January was a continuation of the market rebound experienced in the fourth quarter of 2022. Equity markets in the US and abroad posted healthy gains to start the year. Developed markets outside the US outpaced domestic markets as the US dollar weakened a bit against a basket of major currencies. Emerging markets were the relative standout, as China continued to focus on its economy.
Bonds posted a strong month, as rates fell and credit spreads narrowed. In our view, the strength is partly due to the slowing of inflationary pressures and a view that the Fed is near the end of its interest rate increases. This seems aligned with the Fed’s point of view, as far as what remains to be done. However, the market seems to be going a step even further by taking the view that rates could fall later this year. This prediction is misaligned with the Fed’s own forecast, which is to take rates higher and leave them there for a while.

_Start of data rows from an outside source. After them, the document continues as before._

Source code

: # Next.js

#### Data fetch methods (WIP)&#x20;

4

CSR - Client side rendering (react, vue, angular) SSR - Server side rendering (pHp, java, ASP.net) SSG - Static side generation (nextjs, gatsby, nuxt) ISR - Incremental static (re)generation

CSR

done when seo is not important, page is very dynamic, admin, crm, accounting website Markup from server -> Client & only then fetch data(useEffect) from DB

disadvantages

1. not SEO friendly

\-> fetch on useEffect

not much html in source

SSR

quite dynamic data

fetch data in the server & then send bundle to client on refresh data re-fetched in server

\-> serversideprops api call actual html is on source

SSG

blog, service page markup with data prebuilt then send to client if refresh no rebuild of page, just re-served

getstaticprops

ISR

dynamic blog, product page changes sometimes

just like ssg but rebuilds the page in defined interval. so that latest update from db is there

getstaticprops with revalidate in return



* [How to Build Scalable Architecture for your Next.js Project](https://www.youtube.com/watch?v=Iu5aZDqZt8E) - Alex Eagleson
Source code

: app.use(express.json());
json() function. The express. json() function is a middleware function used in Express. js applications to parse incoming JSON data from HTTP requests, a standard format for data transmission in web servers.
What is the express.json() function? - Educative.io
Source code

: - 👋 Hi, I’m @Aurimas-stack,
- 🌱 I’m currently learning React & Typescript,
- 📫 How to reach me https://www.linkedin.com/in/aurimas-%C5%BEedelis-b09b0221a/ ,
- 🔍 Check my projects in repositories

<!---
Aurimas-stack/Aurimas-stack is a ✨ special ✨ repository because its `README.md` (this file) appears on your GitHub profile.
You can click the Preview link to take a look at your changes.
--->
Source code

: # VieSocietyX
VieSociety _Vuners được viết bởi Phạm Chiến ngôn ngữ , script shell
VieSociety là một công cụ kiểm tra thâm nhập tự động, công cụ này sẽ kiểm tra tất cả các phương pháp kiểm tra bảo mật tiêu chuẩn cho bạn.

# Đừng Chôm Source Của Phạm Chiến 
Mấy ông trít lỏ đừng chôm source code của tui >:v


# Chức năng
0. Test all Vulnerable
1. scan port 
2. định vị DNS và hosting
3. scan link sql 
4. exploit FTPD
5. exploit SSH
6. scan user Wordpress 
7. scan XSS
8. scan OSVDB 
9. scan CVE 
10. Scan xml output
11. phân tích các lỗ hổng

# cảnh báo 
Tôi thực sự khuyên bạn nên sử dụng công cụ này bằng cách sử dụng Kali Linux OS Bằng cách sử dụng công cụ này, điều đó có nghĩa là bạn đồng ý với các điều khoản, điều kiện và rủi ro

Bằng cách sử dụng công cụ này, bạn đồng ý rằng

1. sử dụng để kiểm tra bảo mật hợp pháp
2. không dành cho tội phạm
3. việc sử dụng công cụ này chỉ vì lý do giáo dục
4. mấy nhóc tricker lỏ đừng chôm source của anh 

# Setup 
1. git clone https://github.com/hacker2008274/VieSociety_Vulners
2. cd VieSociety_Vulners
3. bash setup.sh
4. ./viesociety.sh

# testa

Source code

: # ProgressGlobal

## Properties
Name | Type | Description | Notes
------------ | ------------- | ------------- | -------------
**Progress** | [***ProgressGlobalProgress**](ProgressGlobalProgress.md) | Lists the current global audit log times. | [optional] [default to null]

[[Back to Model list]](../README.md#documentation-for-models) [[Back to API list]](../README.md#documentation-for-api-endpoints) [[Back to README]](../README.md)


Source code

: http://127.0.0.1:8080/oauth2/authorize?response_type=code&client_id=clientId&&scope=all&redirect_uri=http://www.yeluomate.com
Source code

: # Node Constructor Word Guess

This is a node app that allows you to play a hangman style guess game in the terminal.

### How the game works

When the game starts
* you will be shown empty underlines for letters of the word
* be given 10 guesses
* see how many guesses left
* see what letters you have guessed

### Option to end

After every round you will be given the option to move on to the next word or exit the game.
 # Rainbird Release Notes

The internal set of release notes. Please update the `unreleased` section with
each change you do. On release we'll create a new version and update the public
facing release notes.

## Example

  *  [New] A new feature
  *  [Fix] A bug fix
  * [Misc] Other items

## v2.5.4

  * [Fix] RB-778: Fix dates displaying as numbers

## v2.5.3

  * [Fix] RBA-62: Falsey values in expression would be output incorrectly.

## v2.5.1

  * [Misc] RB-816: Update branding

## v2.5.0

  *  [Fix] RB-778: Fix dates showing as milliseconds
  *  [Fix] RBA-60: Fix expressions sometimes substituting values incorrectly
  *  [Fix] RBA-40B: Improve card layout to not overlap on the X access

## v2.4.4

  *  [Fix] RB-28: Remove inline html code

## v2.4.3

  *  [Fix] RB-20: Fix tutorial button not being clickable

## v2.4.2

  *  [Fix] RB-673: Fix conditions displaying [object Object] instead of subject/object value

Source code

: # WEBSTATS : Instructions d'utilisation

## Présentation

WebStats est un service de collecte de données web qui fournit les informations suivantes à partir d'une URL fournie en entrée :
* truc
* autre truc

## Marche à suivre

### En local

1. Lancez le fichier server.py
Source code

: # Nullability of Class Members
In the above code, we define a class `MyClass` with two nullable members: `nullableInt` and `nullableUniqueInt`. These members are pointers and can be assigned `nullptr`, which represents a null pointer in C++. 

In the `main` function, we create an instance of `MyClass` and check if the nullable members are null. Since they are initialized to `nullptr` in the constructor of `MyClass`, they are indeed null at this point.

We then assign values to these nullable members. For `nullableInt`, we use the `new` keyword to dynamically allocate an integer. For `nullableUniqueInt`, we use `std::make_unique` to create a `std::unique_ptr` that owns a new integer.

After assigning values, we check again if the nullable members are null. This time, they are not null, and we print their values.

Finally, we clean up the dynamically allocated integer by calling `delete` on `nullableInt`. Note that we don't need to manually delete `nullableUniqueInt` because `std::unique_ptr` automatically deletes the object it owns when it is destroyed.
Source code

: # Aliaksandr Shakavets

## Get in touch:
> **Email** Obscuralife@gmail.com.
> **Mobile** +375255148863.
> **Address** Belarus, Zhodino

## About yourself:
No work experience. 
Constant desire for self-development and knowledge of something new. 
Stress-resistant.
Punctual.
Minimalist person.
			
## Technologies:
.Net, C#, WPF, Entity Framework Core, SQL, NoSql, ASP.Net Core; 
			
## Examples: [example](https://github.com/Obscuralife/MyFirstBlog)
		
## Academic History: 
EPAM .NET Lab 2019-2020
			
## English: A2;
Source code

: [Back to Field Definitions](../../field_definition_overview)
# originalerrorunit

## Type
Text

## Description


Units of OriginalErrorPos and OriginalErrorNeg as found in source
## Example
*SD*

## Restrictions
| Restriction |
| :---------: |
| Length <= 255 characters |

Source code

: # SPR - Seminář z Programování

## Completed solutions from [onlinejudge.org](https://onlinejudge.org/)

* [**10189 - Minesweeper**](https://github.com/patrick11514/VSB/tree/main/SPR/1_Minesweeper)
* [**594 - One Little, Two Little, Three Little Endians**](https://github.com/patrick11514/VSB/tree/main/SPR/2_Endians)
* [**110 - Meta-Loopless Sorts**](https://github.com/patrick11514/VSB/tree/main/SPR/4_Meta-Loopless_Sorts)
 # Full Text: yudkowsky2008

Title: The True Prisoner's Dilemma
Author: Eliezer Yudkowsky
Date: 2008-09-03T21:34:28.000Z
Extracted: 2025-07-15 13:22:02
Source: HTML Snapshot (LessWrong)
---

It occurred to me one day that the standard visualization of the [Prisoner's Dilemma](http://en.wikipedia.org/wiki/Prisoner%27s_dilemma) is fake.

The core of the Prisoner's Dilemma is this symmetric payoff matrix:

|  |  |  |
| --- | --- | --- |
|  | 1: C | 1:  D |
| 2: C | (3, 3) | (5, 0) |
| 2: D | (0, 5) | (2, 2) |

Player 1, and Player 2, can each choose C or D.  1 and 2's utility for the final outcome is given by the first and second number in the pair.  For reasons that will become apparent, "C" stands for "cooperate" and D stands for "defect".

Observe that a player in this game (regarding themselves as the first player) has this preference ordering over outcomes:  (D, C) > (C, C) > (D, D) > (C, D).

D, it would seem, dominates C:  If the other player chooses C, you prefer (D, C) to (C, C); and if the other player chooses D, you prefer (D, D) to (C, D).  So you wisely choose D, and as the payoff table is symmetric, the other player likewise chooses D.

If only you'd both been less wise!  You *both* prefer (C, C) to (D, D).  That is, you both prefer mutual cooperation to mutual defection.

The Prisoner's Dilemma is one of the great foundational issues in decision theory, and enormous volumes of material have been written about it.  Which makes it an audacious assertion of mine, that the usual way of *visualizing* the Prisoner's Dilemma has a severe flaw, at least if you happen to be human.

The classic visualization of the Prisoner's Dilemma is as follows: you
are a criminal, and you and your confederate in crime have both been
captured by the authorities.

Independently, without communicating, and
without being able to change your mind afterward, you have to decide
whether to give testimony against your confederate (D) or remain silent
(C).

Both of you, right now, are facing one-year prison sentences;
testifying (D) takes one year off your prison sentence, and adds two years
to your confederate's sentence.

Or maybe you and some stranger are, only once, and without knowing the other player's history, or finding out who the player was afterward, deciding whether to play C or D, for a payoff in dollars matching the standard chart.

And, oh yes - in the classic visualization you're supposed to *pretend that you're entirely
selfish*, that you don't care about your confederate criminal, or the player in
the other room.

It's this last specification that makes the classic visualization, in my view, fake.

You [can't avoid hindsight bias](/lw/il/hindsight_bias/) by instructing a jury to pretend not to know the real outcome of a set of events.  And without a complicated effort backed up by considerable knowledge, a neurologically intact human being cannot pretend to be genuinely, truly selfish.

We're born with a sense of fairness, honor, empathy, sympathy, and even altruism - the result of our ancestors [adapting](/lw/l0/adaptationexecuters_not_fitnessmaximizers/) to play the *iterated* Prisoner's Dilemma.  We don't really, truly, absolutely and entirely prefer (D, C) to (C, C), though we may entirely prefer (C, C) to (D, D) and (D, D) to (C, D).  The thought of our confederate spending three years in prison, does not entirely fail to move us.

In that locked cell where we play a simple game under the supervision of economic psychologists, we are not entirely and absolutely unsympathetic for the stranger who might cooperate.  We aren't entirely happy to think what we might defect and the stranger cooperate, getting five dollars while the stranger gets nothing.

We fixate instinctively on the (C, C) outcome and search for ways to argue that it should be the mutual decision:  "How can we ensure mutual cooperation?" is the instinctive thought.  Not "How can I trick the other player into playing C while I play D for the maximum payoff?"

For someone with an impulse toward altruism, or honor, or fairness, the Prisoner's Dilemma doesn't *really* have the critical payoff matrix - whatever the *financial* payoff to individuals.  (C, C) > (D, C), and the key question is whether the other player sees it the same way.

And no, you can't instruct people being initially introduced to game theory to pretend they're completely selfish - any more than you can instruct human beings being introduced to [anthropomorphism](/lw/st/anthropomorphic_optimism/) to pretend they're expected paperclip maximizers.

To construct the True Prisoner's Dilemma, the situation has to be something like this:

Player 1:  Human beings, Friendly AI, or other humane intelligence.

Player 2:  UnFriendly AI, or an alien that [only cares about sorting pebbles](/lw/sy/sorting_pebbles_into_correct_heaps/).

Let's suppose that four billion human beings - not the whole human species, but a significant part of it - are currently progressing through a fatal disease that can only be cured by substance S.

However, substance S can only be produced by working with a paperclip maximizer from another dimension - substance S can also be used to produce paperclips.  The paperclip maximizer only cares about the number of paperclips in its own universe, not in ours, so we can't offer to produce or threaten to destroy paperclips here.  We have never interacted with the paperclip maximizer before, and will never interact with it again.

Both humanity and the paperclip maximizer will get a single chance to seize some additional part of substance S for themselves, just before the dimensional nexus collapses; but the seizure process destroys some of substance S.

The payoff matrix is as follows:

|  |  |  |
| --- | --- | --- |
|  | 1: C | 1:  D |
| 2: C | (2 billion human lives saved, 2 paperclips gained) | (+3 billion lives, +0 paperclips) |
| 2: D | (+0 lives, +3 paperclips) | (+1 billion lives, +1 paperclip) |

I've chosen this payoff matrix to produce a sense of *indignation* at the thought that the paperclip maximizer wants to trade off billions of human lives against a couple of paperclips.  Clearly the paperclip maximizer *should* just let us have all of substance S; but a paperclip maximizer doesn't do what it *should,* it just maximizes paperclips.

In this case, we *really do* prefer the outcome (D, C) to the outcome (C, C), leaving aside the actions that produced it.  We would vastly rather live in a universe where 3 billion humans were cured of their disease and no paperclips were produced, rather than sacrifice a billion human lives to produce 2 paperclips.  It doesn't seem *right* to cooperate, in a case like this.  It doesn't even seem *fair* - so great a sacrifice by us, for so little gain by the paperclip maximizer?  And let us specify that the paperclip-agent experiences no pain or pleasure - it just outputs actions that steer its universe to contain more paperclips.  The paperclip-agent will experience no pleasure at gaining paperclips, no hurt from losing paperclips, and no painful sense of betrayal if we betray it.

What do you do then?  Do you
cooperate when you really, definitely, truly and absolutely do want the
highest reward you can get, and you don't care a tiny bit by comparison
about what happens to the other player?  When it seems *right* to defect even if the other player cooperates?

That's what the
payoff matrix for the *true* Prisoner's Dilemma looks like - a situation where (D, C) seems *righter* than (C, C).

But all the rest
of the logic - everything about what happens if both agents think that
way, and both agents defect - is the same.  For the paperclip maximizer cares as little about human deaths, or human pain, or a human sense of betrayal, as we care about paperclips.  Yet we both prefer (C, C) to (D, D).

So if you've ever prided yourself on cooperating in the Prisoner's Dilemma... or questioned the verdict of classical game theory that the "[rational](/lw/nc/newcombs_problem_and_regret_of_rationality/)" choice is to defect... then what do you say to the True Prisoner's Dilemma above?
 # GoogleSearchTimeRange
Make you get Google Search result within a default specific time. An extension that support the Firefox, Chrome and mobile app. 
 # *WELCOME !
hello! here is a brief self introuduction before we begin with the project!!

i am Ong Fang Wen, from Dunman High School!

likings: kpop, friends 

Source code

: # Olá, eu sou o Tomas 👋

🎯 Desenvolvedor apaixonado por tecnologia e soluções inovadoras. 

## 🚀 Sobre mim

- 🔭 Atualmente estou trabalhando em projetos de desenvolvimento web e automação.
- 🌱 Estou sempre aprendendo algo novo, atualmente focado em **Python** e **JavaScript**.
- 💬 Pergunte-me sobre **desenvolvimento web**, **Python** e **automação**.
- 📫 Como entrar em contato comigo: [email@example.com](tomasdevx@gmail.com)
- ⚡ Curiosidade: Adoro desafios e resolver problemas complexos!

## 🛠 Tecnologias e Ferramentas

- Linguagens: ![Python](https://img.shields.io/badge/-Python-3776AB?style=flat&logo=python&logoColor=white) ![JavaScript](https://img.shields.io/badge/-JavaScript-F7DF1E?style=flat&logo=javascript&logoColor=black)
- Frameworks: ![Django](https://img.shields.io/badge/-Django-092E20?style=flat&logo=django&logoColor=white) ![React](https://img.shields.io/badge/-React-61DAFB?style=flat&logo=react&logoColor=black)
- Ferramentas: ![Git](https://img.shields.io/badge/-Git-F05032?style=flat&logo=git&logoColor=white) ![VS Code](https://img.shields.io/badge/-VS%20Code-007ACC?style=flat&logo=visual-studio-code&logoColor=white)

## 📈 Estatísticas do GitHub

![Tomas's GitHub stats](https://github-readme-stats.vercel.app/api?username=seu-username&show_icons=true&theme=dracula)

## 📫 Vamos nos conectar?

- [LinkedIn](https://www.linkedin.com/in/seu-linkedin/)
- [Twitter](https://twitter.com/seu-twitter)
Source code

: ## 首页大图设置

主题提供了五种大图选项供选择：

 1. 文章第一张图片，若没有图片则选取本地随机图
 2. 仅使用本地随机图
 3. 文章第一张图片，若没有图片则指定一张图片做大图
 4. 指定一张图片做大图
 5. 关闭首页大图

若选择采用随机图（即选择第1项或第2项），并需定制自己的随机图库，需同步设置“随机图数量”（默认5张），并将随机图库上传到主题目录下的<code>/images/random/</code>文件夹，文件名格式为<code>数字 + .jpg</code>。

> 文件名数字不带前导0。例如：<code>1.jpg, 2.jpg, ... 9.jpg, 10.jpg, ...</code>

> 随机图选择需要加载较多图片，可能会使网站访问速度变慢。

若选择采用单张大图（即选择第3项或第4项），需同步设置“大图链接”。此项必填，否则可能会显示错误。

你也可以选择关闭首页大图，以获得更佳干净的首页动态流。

Powell addressed the difference in opinions at his most recent press conference on February 1st. Here is an excerpt, edited for brevity and clarity:
“CHAIR POWELL: I'm not particularly concerned about the divergence, no, because it is largely due to the market's expectation that inflation will move down more quickly… So, again, as I just mentioned, we -- you know, our forecasts -- there are different participants of different forecasts, but generally, those forecasts are for continued subdued growth, some softening in the labor market but not a recession... And we have inflation moving down, into this somewhere in the mid-threes or maybe lower than that this year… Markets are past that. They show inflation coming down in some cases much quicker than that. So, we'll just have to see. And we have a different view and it's a different forecast, really. And given our outlook, I don't see us cutting rates this year if our outlook turns true, as I mentioned just now. If we do see inflation coming down much more quickly, that'll play into our policy, of course.”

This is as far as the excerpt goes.